**EXERCISE:** Only the lines that hold "find" should be in the answer, each copied from the data below.

**TASK DATA:**

>>>

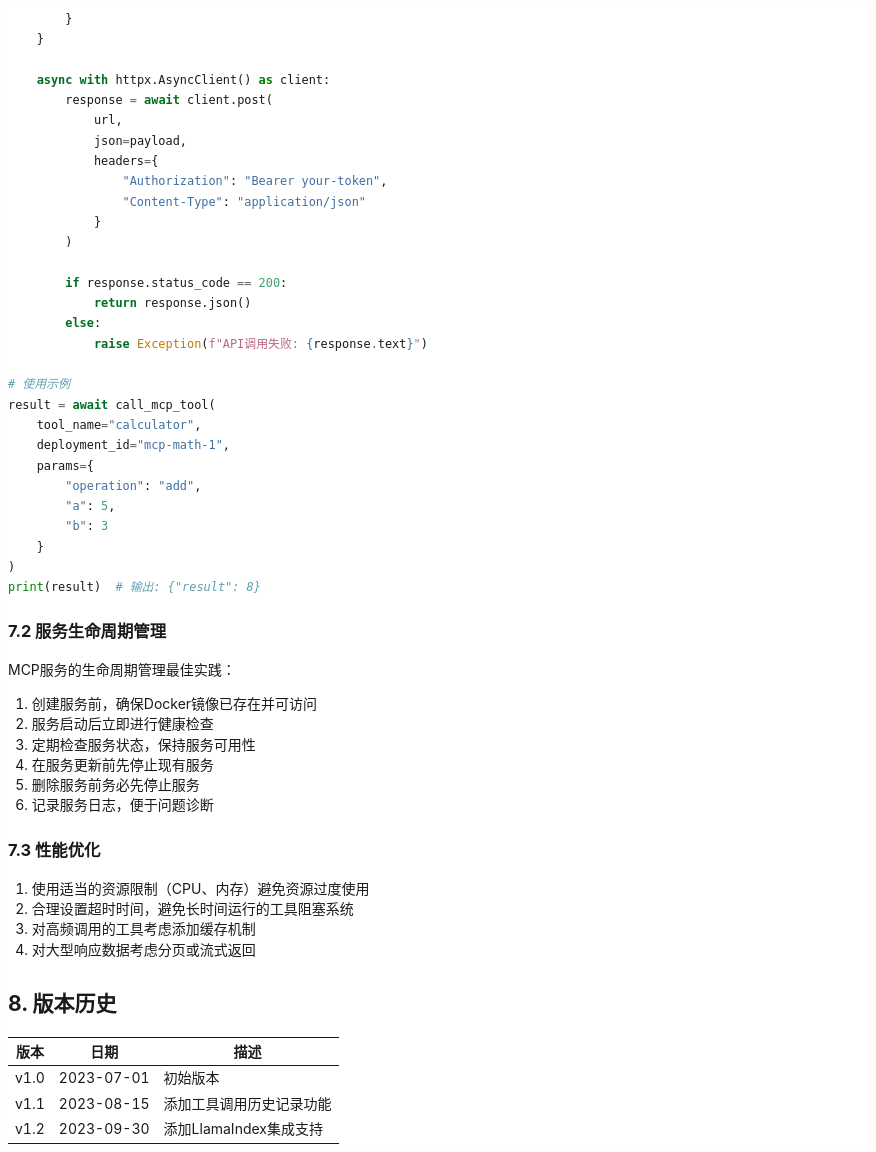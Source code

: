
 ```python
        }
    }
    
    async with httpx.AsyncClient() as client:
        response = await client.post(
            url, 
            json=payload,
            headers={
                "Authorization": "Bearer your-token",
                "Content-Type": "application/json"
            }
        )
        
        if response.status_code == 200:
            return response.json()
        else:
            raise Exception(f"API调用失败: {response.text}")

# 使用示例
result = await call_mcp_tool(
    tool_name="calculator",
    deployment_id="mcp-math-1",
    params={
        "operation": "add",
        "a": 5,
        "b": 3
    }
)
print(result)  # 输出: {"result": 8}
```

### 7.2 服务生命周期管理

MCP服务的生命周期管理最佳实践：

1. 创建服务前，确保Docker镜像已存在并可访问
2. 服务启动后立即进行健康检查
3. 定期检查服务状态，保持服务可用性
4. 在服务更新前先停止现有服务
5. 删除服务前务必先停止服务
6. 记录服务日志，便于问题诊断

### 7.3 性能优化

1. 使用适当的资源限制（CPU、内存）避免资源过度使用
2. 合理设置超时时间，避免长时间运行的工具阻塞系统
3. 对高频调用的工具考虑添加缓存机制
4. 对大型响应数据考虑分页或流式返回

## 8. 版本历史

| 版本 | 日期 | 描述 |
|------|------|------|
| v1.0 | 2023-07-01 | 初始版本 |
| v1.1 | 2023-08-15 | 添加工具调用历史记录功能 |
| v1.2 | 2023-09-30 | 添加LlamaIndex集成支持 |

<<<
>>>

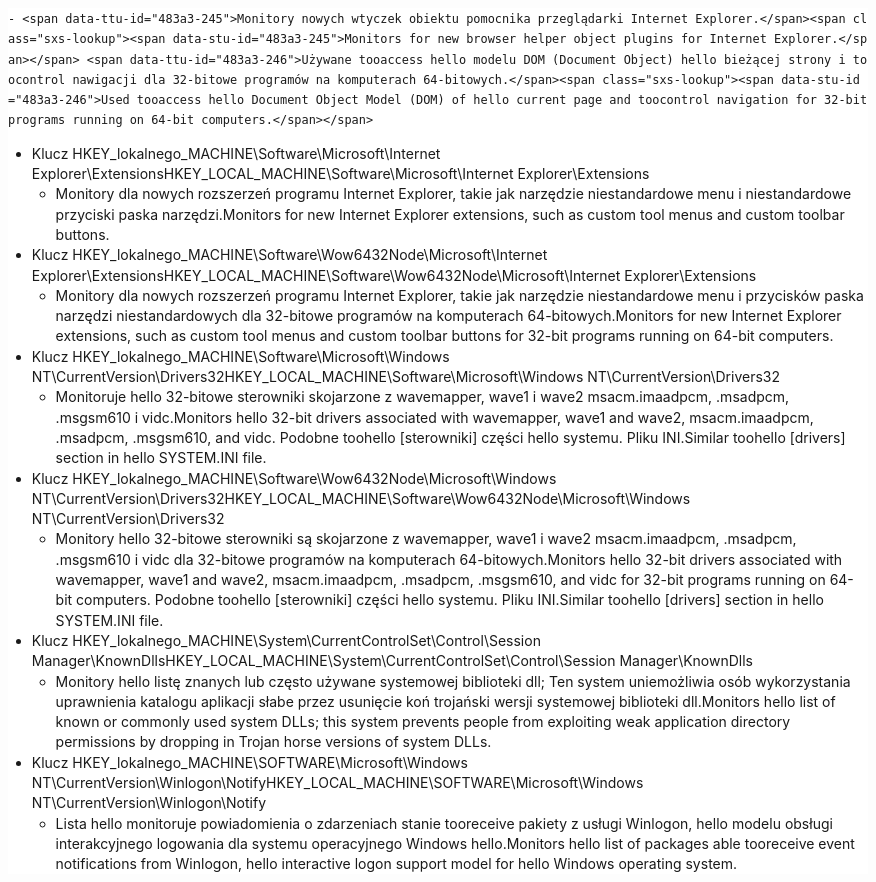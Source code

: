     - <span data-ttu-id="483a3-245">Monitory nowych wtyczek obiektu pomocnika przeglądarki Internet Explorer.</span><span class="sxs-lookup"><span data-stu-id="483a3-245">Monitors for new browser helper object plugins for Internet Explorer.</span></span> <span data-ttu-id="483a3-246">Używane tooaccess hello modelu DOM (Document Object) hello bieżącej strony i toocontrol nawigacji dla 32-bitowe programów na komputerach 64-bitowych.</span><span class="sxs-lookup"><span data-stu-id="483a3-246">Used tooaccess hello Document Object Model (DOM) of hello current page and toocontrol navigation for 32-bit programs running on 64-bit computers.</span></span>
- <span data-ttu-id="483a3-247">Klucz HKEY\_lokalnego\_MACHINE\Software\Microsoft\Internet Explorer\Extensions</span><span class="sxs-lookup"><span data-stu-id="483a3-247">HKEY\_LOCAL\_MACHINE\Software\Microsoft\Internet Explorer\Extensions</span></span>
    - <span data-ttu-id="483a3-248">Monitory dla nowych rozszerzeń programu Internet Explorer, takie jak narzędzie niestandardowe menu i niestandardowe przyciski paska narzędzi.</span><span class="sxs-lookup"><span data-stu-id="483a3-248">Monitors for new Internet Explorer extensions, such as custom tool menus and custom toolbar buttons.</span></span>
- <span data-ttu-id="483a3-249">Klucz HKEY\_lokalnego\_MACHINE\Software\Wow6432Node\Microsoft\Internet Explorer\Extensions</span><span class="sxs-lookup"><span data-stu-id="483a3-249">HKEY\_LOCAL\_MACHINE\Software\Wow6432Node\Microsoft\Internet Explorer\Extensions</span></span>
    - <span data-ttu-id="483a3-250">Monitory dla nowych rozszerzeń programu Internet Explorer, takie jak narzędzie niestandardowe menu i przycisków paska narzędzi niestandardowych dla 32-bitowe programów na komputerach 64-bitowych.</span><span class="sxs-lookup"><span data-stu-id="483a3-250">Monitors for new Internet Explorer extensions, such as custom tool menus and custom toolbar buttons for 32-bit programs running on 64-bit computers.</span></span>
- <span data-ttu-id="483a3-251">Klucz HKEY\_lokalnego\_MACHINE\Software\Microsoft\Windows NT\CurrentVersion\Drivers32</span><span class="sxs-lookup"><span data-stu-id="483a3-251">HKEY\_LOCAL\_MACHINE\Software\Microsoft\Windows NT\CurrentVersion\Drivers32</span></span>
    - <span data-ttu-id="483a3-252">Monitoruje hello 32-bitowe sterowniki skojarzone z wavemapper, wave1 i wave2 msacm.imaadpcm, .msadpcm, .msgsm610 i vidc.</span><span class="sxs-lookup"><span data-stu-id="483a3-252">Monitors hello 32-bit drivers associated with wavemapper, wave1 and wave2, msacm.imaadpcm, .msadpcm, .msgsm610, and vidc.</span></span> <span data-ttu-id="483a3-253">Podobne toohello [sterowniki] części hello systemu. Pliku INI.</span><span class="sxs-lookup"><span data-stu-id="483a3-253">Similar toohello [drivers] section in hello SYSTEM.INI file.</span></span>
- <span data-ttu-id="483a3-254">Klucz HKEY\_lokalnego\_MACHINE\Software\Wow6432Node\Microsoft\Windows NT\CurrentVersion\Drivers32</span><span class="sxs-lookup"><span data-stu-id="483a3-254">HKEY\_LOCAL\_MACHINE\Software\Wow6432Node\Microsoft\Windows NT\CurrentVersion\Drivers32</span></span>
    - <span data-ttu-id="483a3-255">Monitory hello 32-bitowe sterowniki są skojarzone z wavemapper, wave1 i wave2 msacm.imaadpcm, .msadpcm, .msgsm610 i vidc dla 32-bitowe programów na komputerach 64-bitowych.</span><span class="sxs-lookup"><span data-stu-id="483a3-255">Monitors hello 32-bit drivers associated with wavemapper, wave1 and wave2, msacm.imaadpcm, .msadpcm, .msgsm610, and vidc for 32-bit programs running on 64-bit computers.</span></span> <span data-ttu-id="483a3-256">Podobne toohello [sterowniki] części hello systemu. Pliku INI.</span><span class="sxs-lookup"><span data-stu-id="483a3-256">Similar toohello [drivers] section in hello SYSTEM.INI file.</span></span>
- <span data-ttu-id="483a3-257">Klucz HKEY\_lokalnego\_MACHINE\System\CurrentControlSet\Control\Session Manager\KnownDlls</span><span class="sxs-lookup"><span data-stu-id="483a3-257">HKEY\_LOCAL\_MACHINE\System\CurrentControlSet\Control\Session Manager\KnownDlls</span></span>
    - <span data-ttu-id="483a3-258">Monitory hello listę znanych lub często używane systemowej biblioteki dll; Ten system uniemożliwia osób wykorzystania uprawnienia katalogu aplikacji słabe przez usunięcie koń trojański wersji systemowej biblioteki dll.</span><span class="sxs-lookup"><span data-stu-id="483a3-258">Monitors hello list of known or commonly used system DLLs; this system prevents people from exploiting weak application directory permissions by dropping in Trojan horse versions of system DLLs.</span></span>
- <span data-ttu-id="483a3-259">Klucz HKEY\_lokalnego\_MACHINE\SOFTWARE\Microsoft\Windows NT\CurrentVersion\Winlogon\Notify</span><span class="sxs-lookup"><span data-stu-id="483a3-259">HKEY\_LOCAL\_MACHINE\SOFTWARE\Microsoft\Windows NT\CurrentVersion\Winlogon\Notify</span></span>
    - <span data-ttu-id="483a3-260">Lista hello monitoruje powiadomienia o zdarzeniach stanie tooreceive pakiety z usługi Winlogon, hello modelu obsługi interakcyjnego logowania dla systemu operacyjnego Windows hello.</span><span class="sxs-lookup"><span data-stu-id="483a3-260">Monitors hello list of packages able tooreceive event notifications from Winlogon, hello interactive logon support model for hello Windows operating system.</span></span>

<<<
>>>

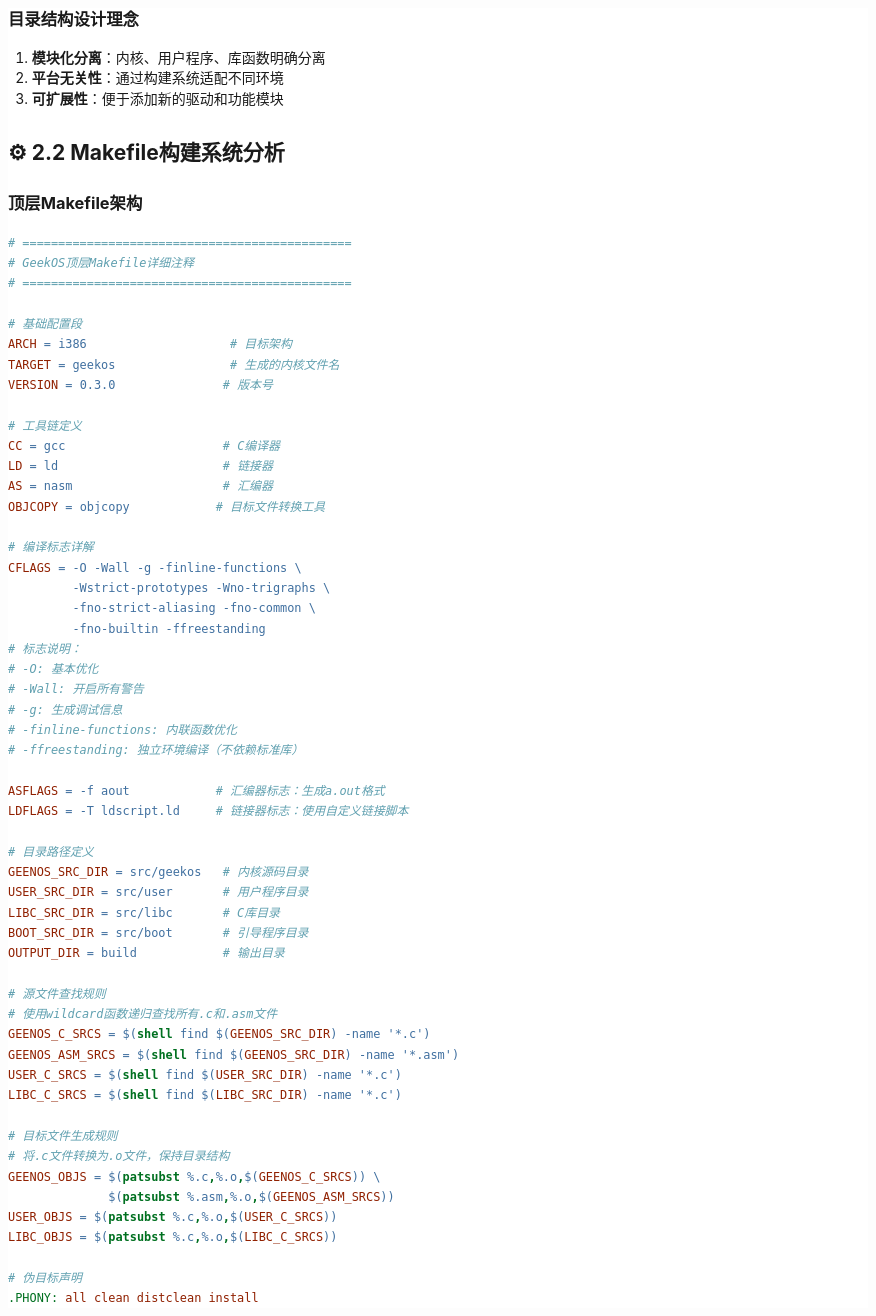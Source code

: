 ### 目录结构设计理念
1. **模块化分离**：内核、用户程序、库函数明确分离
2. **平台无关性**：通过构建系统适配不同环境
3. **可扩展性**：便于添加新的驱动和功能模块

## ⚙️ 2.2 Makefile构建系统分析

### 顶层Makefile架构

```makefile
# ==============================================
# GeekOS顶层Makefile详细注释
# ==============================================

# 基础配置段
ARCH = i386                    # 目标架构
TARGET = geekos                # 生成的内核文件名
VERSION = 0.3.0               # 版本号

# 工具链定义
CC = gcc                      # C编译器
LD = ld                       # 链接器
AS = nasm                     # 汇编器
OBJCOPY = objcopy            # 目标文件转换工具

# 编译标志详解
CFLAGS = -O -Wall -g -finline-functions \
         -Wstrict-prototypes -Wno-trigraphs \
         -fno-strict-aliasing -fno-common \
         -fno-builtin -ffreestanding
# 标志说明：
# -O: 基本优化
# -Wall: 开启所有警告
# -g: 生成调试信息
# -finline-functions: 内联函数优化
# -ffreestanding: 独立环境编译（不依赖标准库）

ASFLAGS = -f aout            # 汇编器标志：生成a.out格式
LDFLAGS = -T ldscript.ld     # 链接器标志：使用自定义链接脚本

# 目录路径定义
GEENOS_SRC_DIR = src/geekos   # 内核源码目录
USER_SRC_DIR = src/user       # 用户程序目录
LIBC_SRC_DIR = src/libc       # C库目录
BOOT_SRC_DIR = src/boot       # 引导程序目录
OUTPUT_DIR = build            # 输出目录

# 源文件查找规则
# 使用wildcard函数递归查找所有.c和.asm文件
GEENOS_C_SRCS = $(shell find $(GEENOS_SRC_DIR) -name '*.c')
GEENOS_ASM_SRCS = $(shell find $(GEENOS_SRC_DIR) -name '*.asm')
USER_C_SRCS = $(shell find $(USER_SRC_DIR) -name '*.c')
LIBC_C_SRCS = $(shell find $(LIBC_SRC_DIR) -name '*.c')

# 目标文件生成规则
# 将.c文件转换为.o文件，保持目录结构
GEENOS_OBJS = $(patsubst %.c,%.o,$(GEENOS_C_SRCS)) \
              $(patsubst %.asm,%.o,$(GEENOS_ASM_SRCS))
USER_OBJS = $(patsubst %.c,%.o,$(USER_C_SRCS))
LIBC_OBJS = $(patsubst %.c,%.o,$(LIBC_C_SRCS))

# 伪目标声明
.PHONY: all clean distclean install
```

<<<

**SOLUTION FOR THIS EXERCISE:**
GEENOS_C_SRCS = $(shell find $(GEENOS_SRC_DIR) -name '*.c')
GEENOS_ASM_SRCS = $(shell find $(GEENOS_SRC_DIR) -name '*.asm')
USER_C_SRCS = $(shell find $(USER_SRC_DIR) -name '*.c')
LIBC_C_SRCS = $(shell find $(LIBC_SRC_DIR) -name '*.c')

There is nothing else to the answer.